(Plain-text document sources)
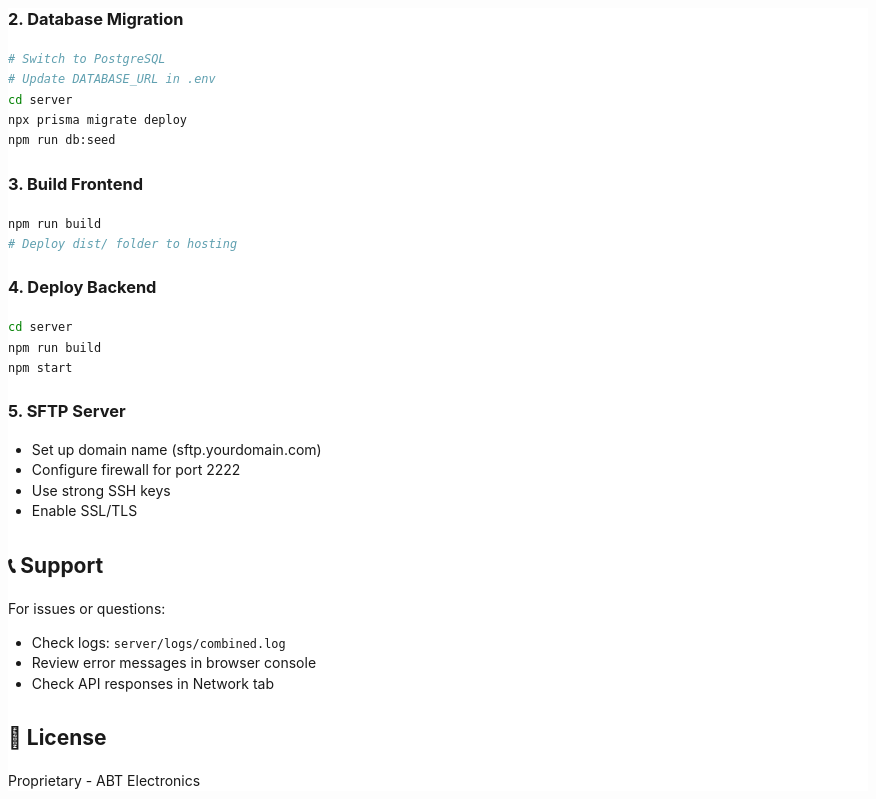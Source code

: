 ### 2. Database Migration

```bash
# Switch to PostgreSQL
# Update DATABASE_URL in .env
cd server
npx prisma migrate deploy
npm run db:seed
```

### 3. Build Frontend

```bash
npm run build
# Deploy dist/ folder to hosting
```

### 4. Deploy Backend

```bash
cd server
npm run build
npm start
```

### 5. SFTP Server

- Set up domain name (sftp.yourdomain.com)
- Configure firewall for port 2222
- Use strong SSH keys
- Enable SSL/TLS

## 📞 Support

For issues or questions:
- Check logs: `server/logs/combined.log`
- Review error messages in browser console
- Check API responses in Network tab

## 📄 License

Proprietary - ABT Electronics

* _TASK TO COMPLETE_:
Only these lines should appear in the reply: the one containing "### 3. Build Frontend", the last line of the data, and all lines between them, each copied exactly.

* _RESPONSE TO THE TASK_:
### 3. Build Frontend

```bash
npm run build
# Deploy dist/ folder to hosting
```

### 4. Deploy Backend

```bash
cd server
npm run build
npm start
```

### 5. SFTP Server

- Set up domain name (sftp.yourdomain.com)
- Configure firewall for port 2222
- Use strong SSH keys
- Enable SSL/TLS

## 📞 Support

For issues or questions:
- Check logs: `server/logs/combined.log`
- Review error messages in browser console
- Check API responses in Network tab

## 📄 License

Proprietary - ABT Electronics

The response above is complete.